Глава 3
Как все просто было в воображении, мне хотелось этого в реальности. Я оттягивал этот момент, боялся его в чем-то даже. Я не знал, как все будет. Но отлично представлял, как все может быть. Время тянулось долго и болезненно. Мучительно болезненно. Точка во всем была поставлена немного раньше, чем возможно было ожидать.
Семен однажды пришел полный энергии и заражающей радости. Я видел его таким всего два раза в жизни: когда его родители разводились, и когда умерла его любимая собака.
Странный он все-таки, не видел рядом с собой очевидных истин, которые прибавляют людям счастья, а вещи, нуждающиеся в глубоком анализе, воспринимал легко, естественно и никогда неудачи не воспринимал за неудачи. Искал радости в горестях. Что же касается просто радостей, он делал вид, что их нет… Иногда я думаю, что он сам подсознательно загонял себя в кризисные ситуации и стрессы, чтобы чувствовать себя счастливым. Зачем, только? Назло себе? Да, он шел по жизни смеясь, но мне от этого было больно и грустно. Как желал я ему хотя бы раз ощутить искренние и настоящие минуты. Полные простого счастья, не держащие в себе ни капли надуманного, притворного, показного.

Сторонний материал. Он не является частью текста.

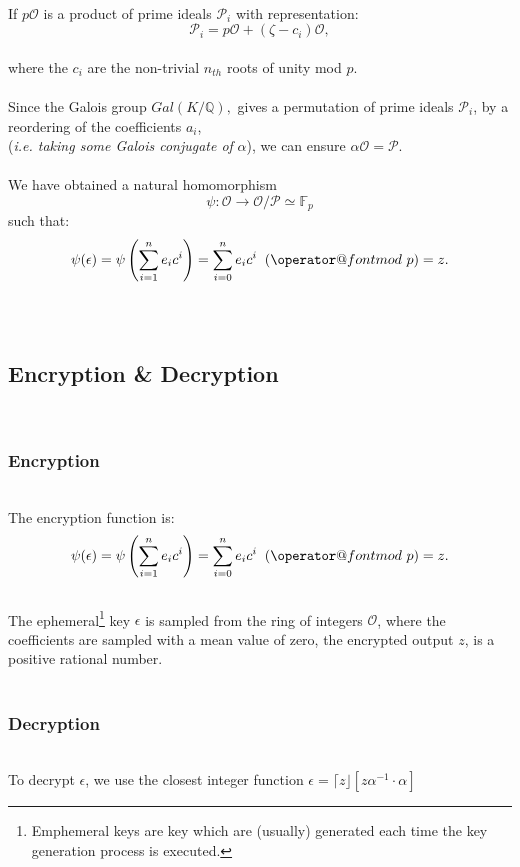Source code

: \documentclass[10pt]{article}
\makeatletter
\def\imod#1{\allowbreak\mkern10mu({\operator@font mod}\,\,#1)}
\makeatother
\begin{document}
\\
\begin{tcolorbox}
If $p\mathcal{O}$ is a product of prime ideals $\mathcal{P}_{i}$ with representation: \\ 
$$\mathcal{P}_{i} = p\mathcal{O} + (\zeta-c_{i}) \mathcal{O},$$ 
\\ where the $c_{i}$ are the non-trivial $n_{th}$ roots of unity mod $p$. 
\\ \\ 
Since the Galois group $Gal(K/\mathbb{Q}),$ gives a permutation of prime ideals $\mathcal{P}_{i}$, by a reordering of the coefficients $a_{i}$, 
\\
(\textit{i.e. taking some Galois conjugate of} $\mathit{\alpha}$), we can ensure $ \alpha \mathcal{O} = \mathcal{P} $. 
\\ \\
We have obtained a natural homomorphism \\ $$\psi : \mathcal{O} \rightarrow \mathcal{O}/\mathcal{P} \simeq \mathbb{F}_{p}$$ such that: 
\\
$$ \psi(\epsilon) = \psi \left( \sum_{i=1}^{n}e_{i}c^{i} \right) = \sum_{i=0}^{n} e_{i}c^{i}\imod{p}=z. $$
\\ \\ 

\subsection{Encryption \& Decryption}
\\
\subsubsection{Encryption}
\\
The encryption function is:
$$ \psi(\epsilon) = \psi \left( \sum_{i=1}^{n}e_{i}c^{i} \right) = \sum_{i=0}^{n} e_{i}c^{i}\imod{p}=z. $$
\\
The ephemeral\footnote{Emphemeral keys are key which are (usually)  generated each time the key generation process is executed. } key $\epsilon$ is sampled from the ring of integers $\mathcal{O}$, where the coefficients are sampled with a mean value of zero, the encrypted output $z$, is a positive rational number.
\\ \\
\subsubsection{Decryption}
\\
To decrypt $\epsilon$, we use the closest integer function $\epsilon = \lceil z \rfloor [z\alpha^{-1}\cdot \alpha]$
\end{tcolorbox}
\end{document}
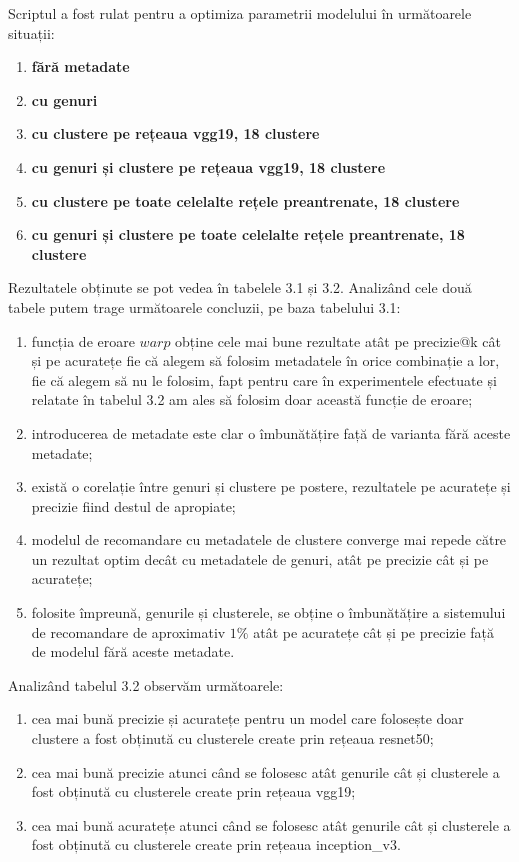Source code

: Scriptul a fost rulat pentru a optimiza parametrii modelului în următoarele situații:
\begin{enumerate}
	\item \textbf{fără metadate}
	\item \textbf{cu genuri}
	\item \textbf{cu clustere pe rețeaua vgg19, 18 clustere}
	\item \textbf{cu genuri și clustere pe rețeaua vgg19, 18 clustere}
	\item \textbf{cu clustere pe toate celelalte rețele preantrenate, 18 clustere}
	\item \textbf{cu genuri și clustere pe toate celelalte rețele preantrenate, 18 clustere}
\end{enumerate}
Rezultatele obținute se pot vedea în tabelele 3.1 și 3.2. Analizând cele două tabele putem trage următoarele concluzii, pe baza tabelului 3.1:
\begin{enumerate}
	\item funcția de eroare $warp$ obține cele mai bune rezultate atât pe precizie@k cât și pe acuratețe fie că alegem să folosim metadatele în orice combinație a lor, fie că alegem să nu le folosim, fapt pentru care în experimentele efectuate și relatate în tabelul 3.2 am ales să folosim doar această funcție de eroare;
	\item introducerea de metadate este clar o îmbunătățire față de varianta fără aceste metadate;
	\item există o corelație între genuri și clustere pe postere, rezultatele pe acuratețe și precizie fiind destul de apropiate;
	\item modelul de recomandare cu metadatele de clustere converge mai repede către un rezultat optim decât cu metadatele de genuri, atât pe precizie cât și pe acuratețe;
	\item folosite împreună, genurile și clusterele, se obține o îmbunătățire a sistemului de recomandare de aproximativ $1\%$ atât pe acuratețe cât și pe precizie față de modelul fără aceste metadate.
\end{enumerate}

Analizând tabelul 3.2 observăm următoarele:
\begin{enumerate}
	\item cea mai bună precizie și acuratețe pentru un model care folosește doar clustere a fost obținută cu clusterele create prin rețeaua resnet50;
	\item cea mai bună precizie atunci când se folosesc atât genurile cât și clusterele a fost obținută cu clusterele create prin rețeaua vgg19;
	\item cea mai bună acuratețe atunci când se folosesc atât genurile cât și clusterele a fost obținută cu clusterele create prin rețeaua inception\_v3.
\end{enumerate}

Сначала я испугался, что это очередная боль, и его непонятная упрямая способность обернуть ее во благо.
Он обнял меня и не отпускал несколько минут. Я даже не стал высвобождаться.
- Знаешь, что?
- Кто – то умер ...
- Именно! Именно так!
Он поставил передо мной бутыль с вином.
- Это надо отметить. Я хочу поднять за это тост. Знаешь, она такая...

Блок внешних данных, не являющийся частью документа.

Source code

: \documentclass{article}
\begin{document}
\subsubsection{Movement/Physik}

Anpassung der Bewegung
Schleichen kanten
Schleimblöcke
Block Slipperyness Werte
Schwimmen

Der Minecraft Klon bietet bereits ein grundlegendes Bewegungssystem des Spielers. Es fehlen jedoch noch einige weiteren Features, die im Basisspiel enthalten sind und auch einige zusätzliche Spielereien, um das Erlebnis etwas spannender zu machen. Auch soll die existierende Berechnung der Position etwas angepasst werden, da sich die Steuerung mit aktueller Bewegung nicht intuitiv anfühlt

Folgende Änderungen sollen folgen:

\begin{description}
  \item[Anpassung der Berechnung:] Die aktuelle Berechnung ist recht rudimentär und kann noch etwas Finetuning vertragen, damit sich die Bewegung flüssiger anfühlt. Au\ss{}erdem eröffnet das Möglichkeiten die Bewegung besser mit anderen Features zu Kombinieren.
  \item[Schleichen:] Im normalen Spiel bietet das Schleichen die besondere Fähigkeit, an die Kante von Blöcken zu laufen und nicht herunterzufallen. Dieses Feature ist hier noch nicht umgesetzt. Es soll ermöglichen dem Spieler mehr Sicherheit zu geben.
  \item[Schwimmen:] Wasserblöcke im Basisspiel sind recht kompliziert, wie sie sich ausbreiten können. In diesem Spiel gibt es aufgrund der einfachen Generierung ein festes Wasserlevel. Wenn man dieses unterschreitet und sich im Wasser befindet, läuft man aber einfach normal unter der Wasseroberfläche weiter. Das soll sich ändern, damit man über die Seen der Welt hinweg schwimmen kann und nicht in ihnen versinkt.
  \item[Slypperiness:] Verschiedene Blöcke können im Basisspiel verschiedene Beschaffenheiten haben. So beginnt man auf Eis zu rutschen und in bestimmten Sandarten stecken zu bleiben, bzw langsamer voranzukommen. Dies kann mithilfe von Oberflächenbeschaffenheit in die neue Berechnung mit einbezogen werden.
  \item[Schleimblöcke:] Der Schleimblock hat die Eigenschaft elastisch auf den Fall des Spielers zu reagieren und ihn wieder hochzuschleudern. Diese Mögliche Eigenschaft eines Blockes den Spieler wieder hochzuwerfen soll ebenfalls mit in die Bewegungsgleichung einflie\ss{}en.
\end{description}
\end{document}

Как я был не прав. И знаешь, тогда, когда еще увидел ее в первый раз, словно искра какая–то проскочила. Тебе этого не понять, к сожалению. Но она…
Если бы в ту минуту я стоял на раскаленных углях, наверное, не почувствовал бы боли очень долго. Я понял. Как только он сказал про искру, я понял.
Весь оставшийся вечер он рассказывал мне, как они встретились.
Самое плохое в жизни каждого человека, и не дай Бог это испытать, - слушать лучшего друга, делая вид, что рад за него искренне и начинать его ненавидеть.
Лида и он… Они просто говорили в тот вечер, но мне показалось, что это только начало. Скупое начало мучительной гибели моего сердца.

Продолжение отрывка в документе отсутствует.